▸ **Work order**
Nothing outside the range is wanted. Repeat exactly the lines below from the one with "to be leveraged" through the one with "an incentive for".

▸ **Records for the task**
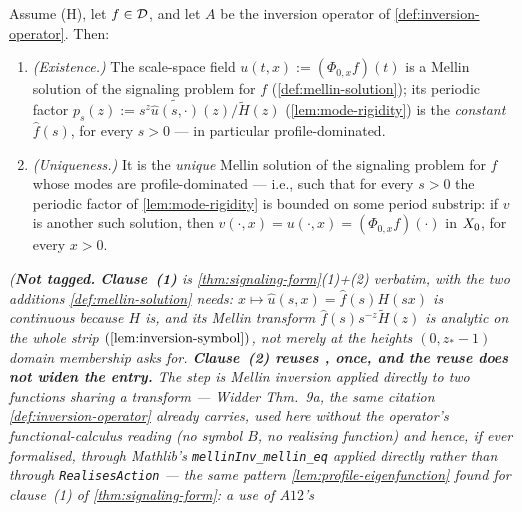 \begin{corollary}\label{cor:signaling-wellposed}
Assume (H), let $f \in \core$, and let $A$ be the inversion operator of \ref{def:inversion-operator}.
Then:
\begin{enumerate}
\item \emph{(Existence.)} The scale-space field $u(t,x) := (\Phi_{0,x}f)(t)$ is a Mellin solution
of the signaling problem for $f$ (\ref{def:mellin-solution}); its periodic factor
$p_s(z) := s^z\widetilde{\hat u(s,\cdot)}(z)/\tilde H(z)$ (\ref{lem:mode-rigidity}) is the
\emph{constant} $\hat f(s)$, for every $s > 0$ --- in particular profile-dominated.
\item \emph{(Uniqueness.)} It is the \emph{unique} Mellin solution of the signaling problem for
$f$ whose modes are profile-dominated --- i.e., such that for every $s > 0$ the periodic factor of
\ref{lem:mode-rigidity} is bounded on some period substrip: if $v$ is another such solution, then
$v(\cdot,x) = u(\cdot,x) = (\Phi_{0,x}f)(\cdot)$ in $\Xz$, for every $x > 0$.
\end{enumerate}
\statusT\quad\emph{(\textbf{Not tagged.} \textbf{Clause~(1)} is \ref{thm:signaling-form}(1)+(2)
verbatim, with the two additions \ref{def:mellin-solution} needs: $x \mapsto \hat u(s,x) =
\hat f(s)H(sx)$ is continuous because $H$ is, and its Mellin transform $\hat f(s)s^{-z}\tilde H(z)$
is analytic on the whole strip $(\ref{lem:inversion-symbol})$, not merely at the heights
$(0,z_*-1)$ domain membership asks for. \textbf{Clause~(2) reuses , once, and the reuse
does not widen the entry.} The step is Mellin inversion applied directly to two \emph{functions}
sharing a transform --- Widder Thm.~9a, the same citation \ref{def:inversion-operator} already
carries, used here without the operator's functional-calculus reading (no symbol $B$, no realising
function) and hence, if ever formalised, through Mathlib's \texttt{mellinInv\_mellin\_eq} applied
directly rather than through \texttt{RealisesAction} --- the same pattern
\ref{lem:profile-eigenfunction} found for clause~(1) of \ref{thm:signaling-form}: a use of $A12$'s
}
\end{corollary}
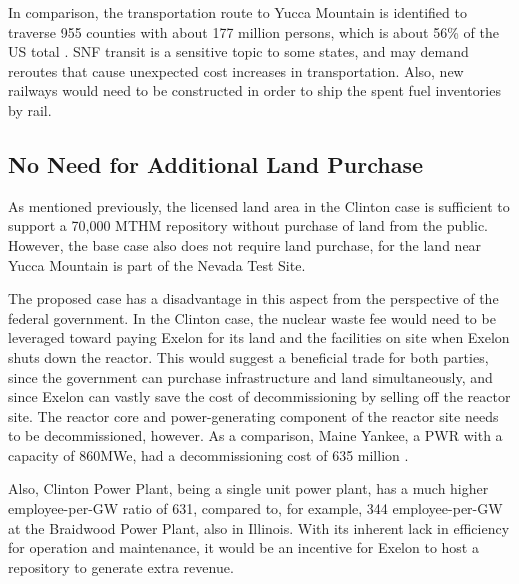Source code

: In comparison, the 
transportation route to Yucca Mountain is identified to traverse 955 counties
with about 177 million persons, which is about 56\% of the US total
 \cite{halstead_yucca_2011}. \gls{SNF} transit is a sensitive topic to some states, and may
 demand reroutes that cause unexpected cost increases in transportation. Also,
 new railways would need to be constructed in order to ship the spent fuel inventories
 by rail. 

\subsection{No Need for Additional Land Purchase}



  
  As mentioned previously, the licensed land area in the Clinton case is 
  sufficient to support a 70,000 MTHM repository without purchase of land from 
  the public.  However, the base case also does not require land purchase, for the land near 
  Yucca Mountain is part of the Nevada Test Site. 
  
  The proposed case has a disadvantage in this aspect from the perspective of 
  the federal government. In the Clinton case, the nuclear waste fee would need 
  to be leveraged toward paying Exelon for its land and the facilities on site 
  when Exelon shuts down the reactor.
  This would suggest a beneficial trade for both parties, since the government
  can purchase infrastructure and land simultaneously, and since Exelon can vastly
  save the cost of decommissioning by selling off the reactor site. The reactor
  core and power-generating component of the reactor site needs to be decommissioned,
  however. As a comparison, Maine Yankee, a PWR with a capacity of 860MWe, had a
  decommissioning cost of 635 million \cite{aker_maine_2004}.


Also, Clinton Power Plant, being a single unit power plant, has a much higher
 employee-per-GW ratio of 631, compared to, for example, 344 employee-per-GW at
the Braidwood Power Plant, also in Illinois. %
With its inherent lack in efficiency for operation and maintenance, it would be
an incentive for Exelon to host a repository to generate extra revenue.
==
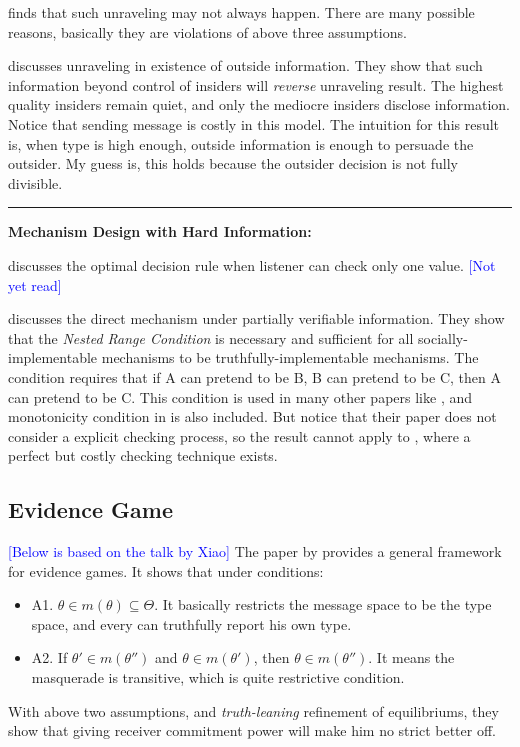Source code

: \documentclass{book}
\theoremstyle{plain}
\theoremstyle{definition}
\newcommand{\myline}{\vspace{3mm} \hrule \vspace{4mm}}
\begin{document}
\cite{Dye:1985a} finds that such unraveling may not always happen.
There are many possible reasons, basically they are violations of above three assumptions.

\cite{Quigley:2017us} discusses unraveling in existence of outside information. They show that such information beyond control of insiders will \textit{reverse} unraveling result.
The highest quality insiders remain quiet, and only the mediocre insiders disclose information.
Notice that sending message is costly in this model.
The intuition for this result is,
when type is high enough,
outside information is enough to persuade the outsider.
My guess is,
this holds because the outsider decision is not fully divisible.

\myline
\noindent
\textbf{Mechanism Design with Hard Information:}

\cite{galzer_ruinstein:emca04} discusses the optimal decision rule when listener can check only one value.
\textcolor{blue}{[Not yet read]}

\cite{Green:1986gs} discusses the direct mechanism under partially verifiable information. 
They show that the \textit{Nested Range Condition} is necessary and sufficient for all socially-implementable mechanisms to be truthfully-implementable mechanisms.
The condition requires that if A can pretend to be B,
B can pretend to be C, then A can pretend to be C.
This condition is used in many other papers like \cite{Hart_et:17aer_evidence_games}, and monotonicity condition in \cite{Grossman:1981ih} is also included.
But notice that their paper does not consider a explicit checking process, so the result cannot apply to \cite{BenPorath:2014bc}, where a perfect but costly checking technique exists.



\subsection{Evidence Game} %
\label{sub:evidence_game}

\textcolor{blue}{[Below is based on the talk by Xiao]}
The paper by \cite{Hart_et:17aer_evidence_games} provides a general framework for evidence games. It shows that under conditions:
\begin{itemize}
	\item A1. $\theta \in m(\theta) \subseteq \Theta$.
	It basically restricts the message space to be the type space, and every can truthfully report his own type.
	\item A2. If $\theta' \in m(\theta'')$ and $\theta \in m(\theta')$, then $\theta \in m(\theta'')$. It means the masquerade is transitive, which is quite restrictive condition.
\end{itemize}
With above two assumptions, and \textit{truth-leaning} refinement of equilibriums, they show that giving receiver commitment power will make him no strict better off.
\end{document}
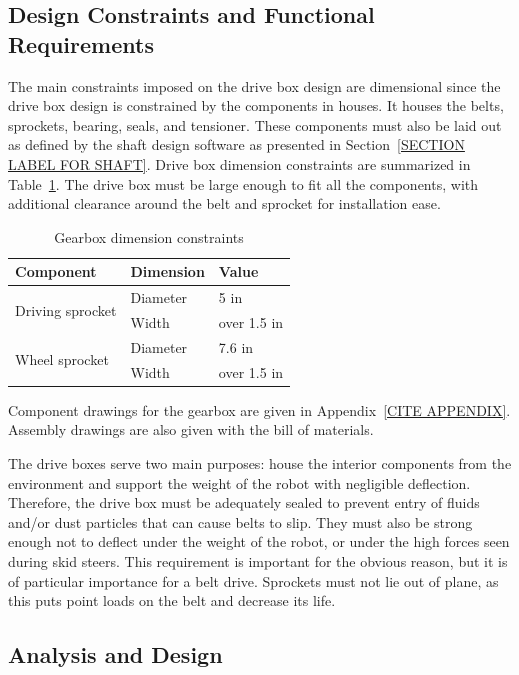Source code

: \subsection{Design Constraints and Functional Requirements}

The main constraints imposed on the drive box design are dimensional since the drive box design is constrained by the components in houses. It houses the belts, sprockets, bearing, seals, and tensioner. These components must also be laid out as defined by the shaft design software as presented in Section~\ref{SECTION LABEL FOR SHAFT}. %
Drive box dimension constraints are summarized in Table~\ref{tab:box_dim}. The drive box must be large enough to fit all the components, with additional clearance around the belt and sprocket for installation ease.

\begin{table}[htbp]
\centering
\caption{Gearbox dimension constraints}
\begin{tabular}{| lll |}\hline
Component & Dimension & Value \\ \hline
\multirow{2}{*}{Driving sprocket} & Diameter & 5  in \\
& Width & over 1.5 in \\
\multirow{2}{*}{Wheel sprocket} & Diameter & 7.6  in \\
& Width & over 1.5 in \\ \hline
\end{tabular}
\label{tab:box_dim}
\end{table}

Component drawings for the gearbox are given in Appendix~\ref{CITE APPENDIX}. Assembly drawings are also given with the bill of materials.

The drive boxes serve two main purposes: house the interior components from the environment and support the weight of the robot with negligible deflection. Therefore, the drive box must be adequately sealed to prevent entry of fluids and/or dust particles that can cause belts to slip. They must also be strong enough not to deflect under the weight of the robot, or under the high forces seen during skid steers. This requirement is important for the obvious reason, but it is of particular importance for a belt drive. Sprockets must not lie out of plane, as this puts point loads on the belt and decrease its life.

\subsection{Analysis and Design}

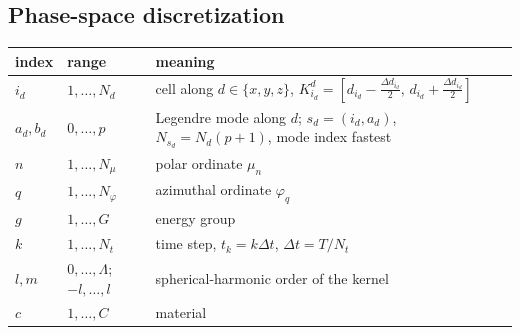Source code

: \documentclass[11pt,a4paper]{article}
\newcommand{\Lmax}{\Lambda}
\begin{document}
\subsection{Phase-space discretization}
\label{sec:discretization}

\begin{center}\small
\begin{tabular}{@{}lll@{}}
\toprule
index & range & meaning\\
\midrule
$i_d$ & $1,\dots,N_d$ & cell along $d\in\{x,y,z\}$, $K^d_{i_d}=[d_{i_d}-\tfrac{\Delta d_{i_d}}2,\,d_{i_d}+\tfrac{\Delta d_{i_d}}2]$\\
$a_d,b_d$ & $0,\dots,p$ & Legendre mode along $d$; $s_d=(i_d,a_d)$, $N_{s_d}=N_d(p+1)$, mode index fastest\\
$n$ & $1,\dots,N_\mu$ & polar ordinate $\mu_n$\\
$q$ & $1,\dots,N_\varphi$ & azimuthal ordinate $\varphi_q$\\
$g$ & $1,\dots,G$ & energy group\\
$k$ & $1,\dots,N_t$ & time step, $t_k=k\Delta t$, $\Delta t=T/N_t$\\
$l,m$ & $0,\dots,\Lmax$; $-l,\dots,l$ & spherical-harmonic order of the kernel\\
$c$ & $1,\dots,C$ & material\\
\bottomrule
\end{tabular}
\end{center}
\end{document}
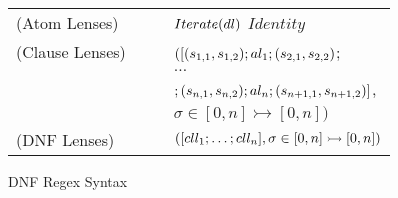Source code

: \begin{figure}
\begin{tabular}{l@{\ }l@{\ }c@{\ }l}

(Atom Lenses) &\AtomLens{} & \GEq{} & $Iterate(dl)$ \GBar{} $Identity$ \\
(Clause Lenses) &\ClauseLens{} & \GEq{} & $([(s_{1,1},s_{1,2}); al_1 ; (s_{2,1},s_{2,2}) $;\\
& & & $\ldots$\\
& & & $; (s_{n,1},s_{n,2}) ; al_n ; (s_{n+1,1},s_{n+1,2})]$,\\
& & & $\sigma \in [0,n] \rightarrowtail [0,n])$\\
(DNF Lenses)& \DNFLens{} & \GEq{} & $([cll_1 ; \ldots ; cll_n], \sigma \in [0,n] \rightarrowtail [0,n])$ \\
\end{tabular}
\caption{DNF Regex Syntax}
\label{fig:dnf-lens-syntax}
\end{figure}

▸ **Answer box**
  to be leveraged toward paying Exelon for its land and the facilities on site 
  when Exelon shuts down the reactor.
  This would suggest a beneficial trade for both parties, since the government
  can purchase infrastructure and land simultaneously, and since Exelon can vastly
  save the cost of decommissioning by selling off the reactor site. The reactor
  core and power-generating component of the reactor site needs to be decommissioned,
  however. As a comparison, Maine Yankee, a PWR with a capacity of 860MWe, had a
  decommissioning cost of 635 million \cite{aker_maine_2004}.


Also, Clinton Power Plant, being a single unit power plant, has a much higher
 employee-per-GW ratio of 631, compared to, for example, 344 employee-per-GW at
the Braidwood Power Plant, also in Illinois. %
With its inherent lack in efficiency for operation and maintenance, it would be
an incentive for Exelon to host a repository to generate extra revenue.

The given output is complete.